**ABOUT THIS EXERCISE:** Look through the entries below. Report each line that has the word "current" in it.

===== EXTRACTED ENTRIES

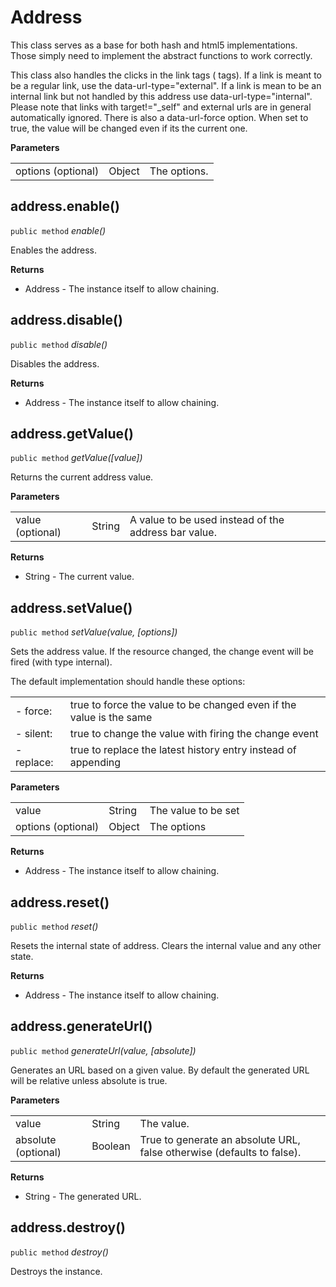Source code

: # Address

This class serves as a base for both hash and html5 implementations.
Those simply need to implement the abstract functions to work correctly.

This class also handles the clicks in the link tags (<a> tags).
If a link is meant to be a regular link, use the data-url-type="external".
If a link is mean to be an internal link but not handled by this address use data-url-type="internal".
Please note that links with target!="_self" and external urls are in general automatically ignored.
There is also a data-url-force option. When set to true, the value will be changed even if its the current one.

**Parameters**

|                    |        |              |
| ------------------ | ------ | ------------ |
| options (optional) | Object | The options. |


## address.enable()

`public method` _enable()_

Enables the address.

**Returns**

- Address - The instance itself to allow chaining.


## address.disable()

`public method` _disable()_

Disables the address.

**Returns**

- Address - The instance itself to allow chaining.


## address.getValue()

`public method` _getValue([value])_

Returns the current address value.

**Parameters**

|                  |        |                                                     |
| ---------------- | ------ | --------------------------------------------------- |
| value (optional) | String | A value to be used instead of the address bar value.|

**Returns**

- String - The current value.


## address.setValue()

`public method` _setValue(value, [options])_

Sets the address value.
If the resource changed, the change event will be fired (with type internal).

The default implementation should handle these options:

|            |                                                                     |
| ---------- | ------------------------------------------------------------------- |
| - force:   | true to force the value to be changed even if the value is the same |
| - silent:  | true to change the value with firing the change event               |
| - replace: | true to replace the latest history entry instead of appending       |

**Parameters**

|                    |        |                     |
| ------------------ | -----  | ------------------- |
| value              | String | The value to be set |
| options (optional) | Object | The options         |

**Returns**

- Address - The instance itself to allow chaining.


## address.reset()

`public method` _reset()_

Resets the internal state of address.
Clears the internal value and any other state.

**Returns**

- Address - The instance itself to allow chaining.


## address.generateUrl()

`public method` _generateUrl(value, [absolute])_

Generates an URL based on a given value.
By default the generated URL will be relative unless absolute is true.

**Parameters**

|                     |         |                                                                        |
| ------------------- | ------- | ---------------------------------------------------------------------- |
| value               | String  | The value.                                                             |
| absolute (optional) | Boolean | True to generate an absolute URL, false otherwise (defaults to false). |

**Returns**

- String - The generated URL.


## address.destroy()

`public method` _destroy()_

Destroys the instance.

==========
===== EXTRACTED ENTRIES

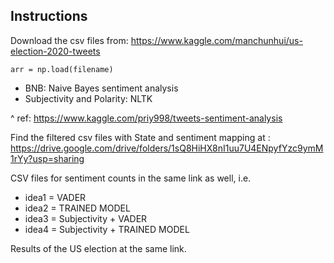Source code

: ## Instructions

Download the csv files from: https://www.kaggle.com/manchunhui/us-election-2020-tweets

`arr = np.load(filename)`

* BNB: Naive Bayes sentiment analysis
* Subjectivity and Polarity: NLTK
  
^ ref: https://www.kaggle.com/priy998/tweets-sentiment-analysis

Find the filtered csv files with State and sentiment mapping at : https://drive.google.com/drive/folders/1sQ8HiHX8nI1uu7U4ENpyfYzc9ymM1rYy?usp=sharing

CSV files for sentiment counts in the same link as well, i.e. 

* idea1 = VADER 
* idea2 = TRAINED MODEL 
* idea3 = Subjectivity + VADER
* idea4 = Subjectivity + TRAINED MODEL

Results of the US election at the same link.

==========

**EXERCISE OUTPUT:**
There is also a data-url-force option. When set to true, the value will be changed even if its the current one.
Returns the current address value.
- String - The current value.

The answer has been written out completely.